La sculpture absente – Francesc Morera

En tant que des êtres humains le besoin de la vérité nous oblige à circuler par la vie en nous méconnaissant, pour nous découvrir à travers de l’autre. Et on a recours à l’art comme l’un des chemins à suivre qui mènent de la méconnaissance à la découverte. On le choisit à cause de son caractère distinctivement humain, hors l’esclavage de la nécessité, de la survivance. Et au début de ce siècle la sculpture semble nous décevoir à cause de son indécision. Elle doute entre apparaître sur la place publique et crier, ou bien se cacher tout au fond des magasins, pour lécher ses blessures et méditer. Elle se décroche des piédestaux et rampe, elle traîne sur les murs et descend des toits. Elle ne sait pas si son temps est révolu ou, au contraire, c’est le début d’une nouvelle épiphanie, quand elle a enfin réussi à émerger d’un puits plein de grands hommes et condottieri, de déesses et courtisanes.

Son absence déploie des artifices pour saisir l’air, lui donner une forme et l’apprivoiser.
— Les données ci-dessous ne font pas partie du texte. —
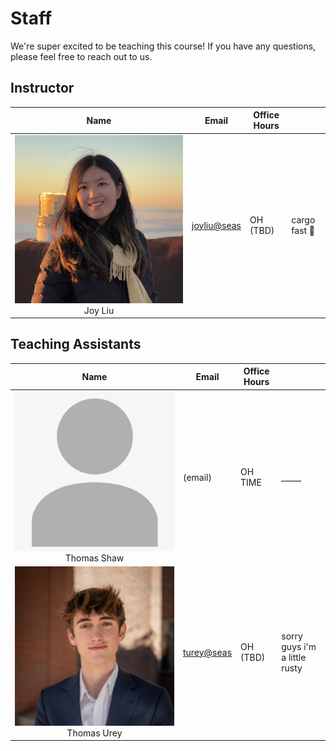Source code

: # Staff
We're super excited to be teaching this course! If you have any questions, please feel free to reach out to us.

## Instructor

| Name | Email | Office Hours | |
|:------------:|---------|--------------|-----------------|
| ![Joy Liu](./assets/joy.jpeg) <br>Joy Liu | [joyliu@seas](joyliu@seas.upenn.edu) | OH (TBD) | cargo fast	🚗 |

## Teaching Assistants

| Name | Email | Office Hours | |
|:------------:|---------|--------------|-----------------|
| ![Thomas Shaw](./assets/person.jpeg) <br>Thomas Shaw | (email) | OH TIME | _____ |
| ![Thomas Urey](./assets/thomas.jpeg) <br>Thomas Urey | [turey@seas](turey@seas.upenn.edu) | OH (TBD) | sorry guys i'm a little rusty |
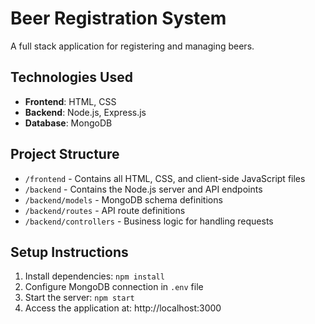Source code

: # Beer Registration System

A full stack application for registering and managing beers.

## Technologies Used
- **Frontend**: HTML, CSS
- **Backend**: Node.js, Express.js
- **Database**: MongoDB

## Project Structure
- `/frontend` - Contains all HTML, CSS, and client-side JavaScript files
- `/backend` - Contains the Node.js server and API endpoints
- `/backend/models` - MongoDB schema definitions
- `/backend/routes` - API route definitions
- `/backend/controllers` - Business logic for handling requests

## Setup Instructions
1. Install dependencies: `npm install`
2. Configure MongoDB connection in `.env` file
3. Start the server: `npm start`
4. Access the application at: http://localhost:3000
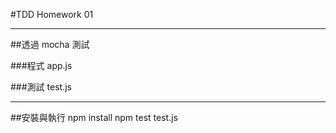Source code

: #TDD Homework 01
***

##透過 mocha 測試

###程式
app.js

###測試
test.js

***
##安裝與執行
npm install
npm test test.js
Elle s’entretien avec lui pendant qu’elle essaie de le séduire, l’attraper, et son angoisse remplit l’espace de socles pour qu’elle se pose si elle se fatigue. Mais elle est fuyante. Elle se dérobe parmi les ombres et elle ne nous montre que sa trace, jamais son visage, délayée.

Une parole concave et un concept convexe se rencontrent à côté du socle dans un coin de la salle; entre eux la lumière dessine une arête et un pli, qui montent sur un podium en s’exhibant. Ils s’unissent, tournent le dos ou se cachent, dans un pas à deux ou la lumière devient musique.

Le mot aspire à remplacer le marbre, le concept le bronze. Comme dans un miroir, la vie est substituée par son reflet et nous devenons des androïdes assis, avec la seule fonction de déglutir.